■ Goal of the exercise: Check the entries below and say how many lines include the word "approval". No other text is wanted.

Source texts of formatted documents
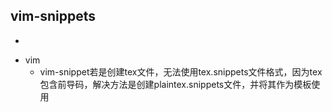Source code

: ## vim-snippets ##
- 
* vim
  + vim-snippet若是创建tex文件，无法使用tex.snippets文件格式，因为tex包含前导码，解决方法是创建plaintex.snippets文件，并将其作为模板使用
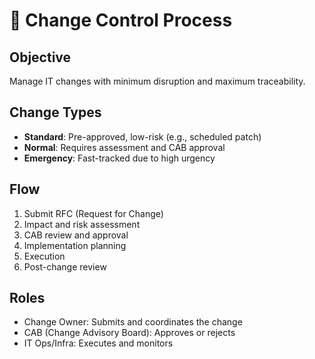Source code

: # 🔁 Change Control Process

## Objective
Manage IT changes with minimum disruption and maximum traceability.

## Change Types
- **Standard**: Pre-approved, low-risk (e.g., scheduled patch)
- **Normal**: Requires assessment and CAB approval
- **Emergency**: Fast-tracked due to high urgency

## Flow
1. Submit RFC (Request for Change)
2. Impact and risk assessment
3. CAB review and approval
4. Implementation planning
5. Execution
6. Post-change review

## Roles
- Change Owner: Submits and coordinates the change
- CAB (Change Advisory Board): Approves or rejects
- IT Ops/Infra: Executes and monitors
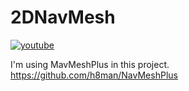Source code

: # 2DNavMesh
[![youtube](https://img.youtube.com/vi/RTSDmKA02us/0.jpg)](http://www.youtube.com/watch?v=RTSDmKA02us "2DNavMesh")

I'm using MavMeshPlus in this project.  
https://github.com/h8man/NavMeshPlus
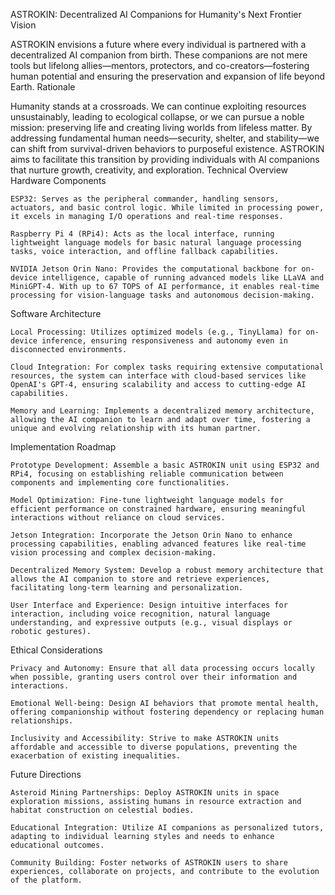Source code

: ASTROKIN: Decentralized AI Companions for Humanity's Next Frontier
Vision

ASTROKIN envisions a future where every individual is partnered with a decentralized AI companion from birth. These companions are not mere tools but lifelong allies—mentors, protectors, and co-creators—fostering human potential and ensuring the preservation and expansion of life beyond Earth.
Rationale

Humanity stands at a crossroads. We can continue exploiting resources unsustainably, leading to ecological collapse, or we can pursue a noble mission: preserving life and creating living worlds from lifeless matter. By addressing fundamental human needs—security, shelter, and stability—we can shift from survival-driven behaviors to purposeful existence. ASTROKIN aims to facilitate this transition by providing individuals with AI companions that nurture growth, creativity, and exploration.
Technical Overview
Hardware Components

    ESP32: Serves as the peripheral commander, handling sensors, actuators, and basic control logic. While limited in processing power, it excels in managing I/O operations and real-time responses.

    Raspberry Pi 4 (RPi4): Acts as the local interface, running lightweight language models for basic natural language processing tasks, voice interaction, and offline fallback capabilities.

    NVIDIA Jetson Orin Nano: Provides the computational backbone for on-device intelligence, capable of running advanced models like LLaVA and MiniGPT-4. With up to 67 TOPS of AI performance, it enables real-time processing for vision-language tasks and autonomous decision-making.

Software Architecture

    Local Processing: Utilizes optimized models (e.g., TinyLlama) for on-device inference, ensuring responsiveness and autonomy even in disconnected environments.

    Cloud Integration: For complex tasks requiring extensive computational resources, the system can interface with cloud-based services like OpenAI's GPT-4, ensuring scalability and access to cutting-edge AI capabilities.

    Memory and Learning: Implements a decentralized memory architecture, allowing the AI companion to learn and adapt over time, fostering a unique and evolving relationship with its human partner.

Implementation Roadmap

    Prototype Development: Assemble a basic ASTROKIN unit using ESP32 and RPi4, focusing on establishing reliable communication between components and implementing core functionalities.

    Model Optimization: Fine-tune lightweight language models for efficient performance on constrained hardware, ensuring meaningful interactions without reliance on cloud services.

    Jetson Integration: Incorporate the Jetson Orin Nano to enhance processing capabilities, enabling advanced features like real-time vision processing and complex decision-making.

    Decentralized Memory System: Develop a robust memory architecture that allows the AI companion to store and retrieve experiences, facilitating long-term learning and personalization.

    User Interface and Experience: Design intuitive interfaces for interaction, including voice recognition, natural language understanding, and expressive outputs (e.g., visual displays or robotic gestures).

Ethical Considerations

    Privacy and Autonomy: Ensure that all data processing occurs locally when possible, granting users control over their information and interactions.

    Emotional Well-being: Design AI behaviors that promote mental health, offering companionship without fostering dependency or replacing human relationships.

    Inclusivity and Accessibility: Strive to make ASTROKIN units affordable and accessible to diverse populations, preventing the exacerbation of existing inequalities.

Future Directions

    Asteroid Mining Partnerships: Deploy ASTROKIN units in space exploration missions, assisting humans in resource extraction and habitat construction on celestial bodies.

    Educational Integration: Utilize AI companions as personalized tutors, adapting to individual learning styles and needs to enhance educational outcomes.

    Community Building: Foster networks of ASTROKIN users to share experiences, collaborate on projects, and contribute to the evolution of the platform.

■ Written response: 2